#### Task
Count the lines containing "filled" in the entries underneath, and state that count without anything else.

□ □ □ □ □

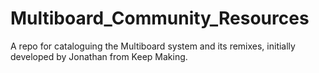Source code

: # Multiboard_Community_Resources
A repo for cataloguing the Multiboard system and its remixes, initially developed by Jonathan from Keep Making.
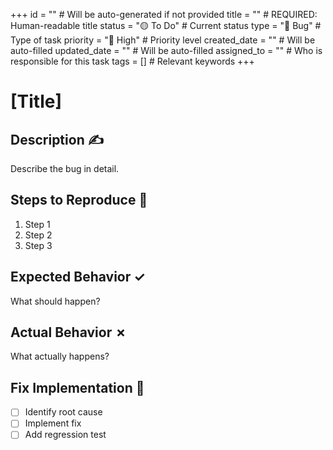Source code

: +++
id = ""               # Will be auto-generated if not provided
title = ""            # REQUIRED: Human-readable title
status = "🟡 To Do"    # Current status
type = "🐞 Bug"        # Type of task
priority = "🔼 High"   # Priority level
created_date = ""     # Will be auto-filled
updated_date = ""     # Will be auto-filled
assigned_to = ""      # Who is responsible for this task
tags = []             # Relevant keywords
+++

# [Title]

## Description ✍️
Describe the bug in detail.

## Steps to Reproduce 🔄
1. Step 1
2. Step 2
3. Step 3

## Expected Behavior ✓
What should happen?

## Actual Behavior ✗
What actually happens?

## Fix Implementation 🔧
- [ ] Identify root cause
- [ ] Implement fix
- [ ] Add regression test

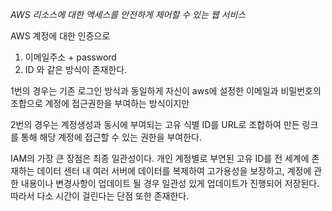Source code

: *AWS 리소스에 대한 액세스를 안전하게 제어할 수 있는 웹 서비스*

AWS 계정에 대한 인증으로 
1. 이메일주소 + password
2. ID
와 같은 방식이 존재한다.

1번의 경우는 기존 로그인 방식과 동일하게 자신이 aws에 설정한 이메일과 비밀번호의 조합으로 계정에 접근권한을 부여하는 방식이지만

2번의 경우는 계정생성과 동시에 부여되는 고유 식별 ID를 URL로 조합하여 만든 링크를 통해 해당 계정에 접근할 수 있는 권한을 부여한다.

IAM의 가장 큰 장점은 최종 일관성이다. 개인 계정별로 부연된 고유 ID를 전 세계에 존재하는 데이터 센터 내 여러 서버에 데이터를 복제하여 고가용성을 보장하고, 계정에 관한 내용이나 변경사항이 업데이트 될 경우 일관성 있게 업데이트가 진행되어 저장된다. 따라서 다소 시간이 걸린다는 단점 또한 존재한다.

□ □ □ □ □

#### Answer for the task
2